Question

${\int }_0^{2\pi }\frac{x{\sin }^{2n}x}{{\sin }^{2n}x+{\cos }^{2n}x}dx$.

• A. ${\pi }^2$
• B. $2{\pi }^2$
• C. $4{\pi }^2$
• D. $8{\pi }^2$

Answer 1

The correct option is A ${\pi }^2$

$I={\int }_0^{2\pi }\frac{x{\sin }^{2n}x}{{\sin }^{2n}x+{\cos }^{2n}x}dx$

$\Rightarrow I={\int }_0^{2\pi }\frac{\left(2\pi -x\right){\sin }^{2n}\left(2\pi -x\right)}{{\sin }^{2n}\left(2\pi -x\right)+{\cos }^{2n}\left(2\pi -x\right)}dx$ ($\because {\int }_0^{a}f\left(x\right)dx={\int }_0^{a}f\left(a-x\right)dx$)

$\Rightarrow I={\int }_0^{2\pi }\frac{2\pi {\sin }^{2n}x}{{\sin }^{2n}x+{\cos }^{2n}x}dx-{\int }_0^{2\pi }\frac{x{\sin }^{2n}x}{{\sin }^{2n}x+{\cos }^{2n}x}dx$

$\Rightarrow I={\int }_0^{2\pi }\frac{2\pi {\sin }^{2n}x}{{\sin }^{2n}x+{\cos }^{2n}x}dx-I$

$\Rightarrow 2I=$${\int }_0^{2\pi }\frac{2\pi {\sin }^{2n}x}{{\sin }^{2n}x+{\cos }^{2n}x}dx$

$\Rightarrow 2I=2\pi {\int }_0^{2\pi }\frac{{\sin }^{2n}x}{{\sin }^{2n}x+{\cos }^{2n}x}dx$

$\Rightarrow I=2\pi {\int }_0^{\pi }\frac{{\sin }^{2n}x}{{\sin }^{2n}x+{\cos }^{2n}x}dx$ ($\because {\int }_0^{2a}f\left(x\right)dx=2{\int }_0^{2a}f\left(x\right)dx$)

$\Rightarrow I=4\pi {\int }_0^{\frac{\pi }{2}}\frac{{\sin }^{2n}x}{{\sin }^{2n}x+{\cos }^{2n}x}dx$ ---(i) ($\because {\int }_0^{2a}f\left(x\right)dx=2{\int }_0^{2a}f\left(x\right)dx$)

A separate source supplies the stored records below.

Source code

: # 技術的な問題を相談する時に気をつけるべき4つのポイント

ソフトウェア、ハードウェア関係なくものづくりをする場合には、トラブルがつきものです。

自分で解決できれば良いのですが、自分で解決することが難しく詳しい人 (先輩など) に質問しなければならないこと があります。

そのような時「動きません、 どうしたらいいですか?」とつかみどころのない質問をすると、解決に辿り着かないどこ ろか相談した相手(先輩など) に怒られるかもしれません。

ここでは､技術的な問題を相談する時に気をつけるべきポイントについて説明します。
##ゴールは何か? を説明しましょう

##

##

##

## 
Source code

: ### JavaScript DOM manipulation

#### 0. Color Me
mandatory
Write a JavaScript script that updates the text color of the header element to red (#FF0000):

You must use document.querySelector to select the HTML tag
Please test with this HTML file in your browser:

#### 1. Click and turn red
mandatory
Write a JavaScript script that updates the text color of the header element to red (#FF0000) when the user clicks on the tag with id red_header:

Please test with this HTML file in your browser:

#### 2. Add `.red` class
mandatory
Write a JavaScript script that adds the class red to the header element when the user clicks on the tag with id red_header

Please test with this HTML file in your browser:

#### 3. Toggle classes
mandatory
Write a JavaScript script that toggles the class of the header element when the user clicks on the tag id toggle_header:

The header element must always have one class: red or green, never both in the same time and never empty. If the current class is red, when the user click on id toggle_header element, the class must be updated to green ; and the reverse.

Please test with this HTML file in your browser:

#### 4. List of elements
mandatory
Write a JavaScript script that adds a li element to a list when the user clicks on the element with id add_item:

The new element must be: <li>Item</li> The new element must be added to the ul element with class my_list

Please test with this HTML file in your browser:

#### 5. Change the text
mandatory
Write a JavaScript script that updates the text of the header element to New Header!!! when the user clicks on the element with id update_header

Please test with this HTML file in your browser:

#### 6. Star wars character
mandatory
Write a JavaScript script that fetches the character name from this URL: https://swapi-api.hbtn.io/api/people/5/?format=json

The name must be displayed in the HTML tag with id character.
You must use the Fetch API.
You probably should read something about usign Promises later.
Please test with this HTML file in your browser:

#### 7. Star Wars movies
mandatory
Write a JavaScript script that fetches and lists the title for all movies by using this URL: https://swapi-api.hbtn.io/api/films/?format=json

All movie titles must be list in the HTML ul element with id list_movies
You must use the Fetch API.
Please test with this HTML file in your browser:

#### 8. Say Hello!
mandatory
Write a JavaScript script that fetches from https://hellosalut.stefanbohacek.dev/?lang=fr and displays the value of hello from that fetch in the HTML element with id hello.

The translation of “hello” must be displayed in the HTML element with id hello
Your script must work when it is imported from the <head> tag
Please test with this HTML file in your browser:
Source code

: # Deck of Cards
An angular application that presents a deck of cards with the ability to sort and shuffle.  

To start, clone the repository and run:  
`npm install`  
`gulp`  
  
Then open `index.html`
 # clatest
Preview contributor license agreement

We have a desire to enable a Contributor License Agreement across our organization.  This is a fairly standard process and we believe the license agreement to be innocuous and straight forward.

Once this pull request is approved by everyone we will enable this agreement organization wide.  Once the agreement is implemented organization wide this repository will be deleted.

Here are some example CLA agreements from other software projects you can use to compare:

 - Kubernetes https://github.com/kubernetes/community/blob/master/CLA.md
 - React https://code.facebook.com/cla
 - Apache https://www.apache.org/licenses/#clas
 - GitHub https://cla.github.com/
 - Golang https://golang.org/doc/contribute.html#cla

$\Rightarrow I=4\pi {\int }_0^{\frac{\pi }{2}}\frac{{\cos }^{2n}x}{{\cos }^{2n}x+{\sin }^{2n}x}dx$ ---(ii) ($\because {\int }_0^{a}f\left(x\right)dx={\int }_0^{a}f\left(a-x\right)dx$)

Adding (i) and (ii) we get

$\Rightarrow 2I=4\pi {\int }_0^{\frac{\pi }{2}}\frac{{\sin }^{2n}x+{\cos }^{2n}x}{{\sin }^{2n}x+{\cos }^{2n}x}dx$

$\Rightarrow I=2\pi {\int }_0^{\frac{\pi }{2}}dx$

$\Rightarrow I=2\pi {\left[x\right]}_0^{\frac{\pi }{2}}$

$\Rightarrow I=2\pi \times \frac{\pi }{2}$

$\Rightarrow I={\pi }^2$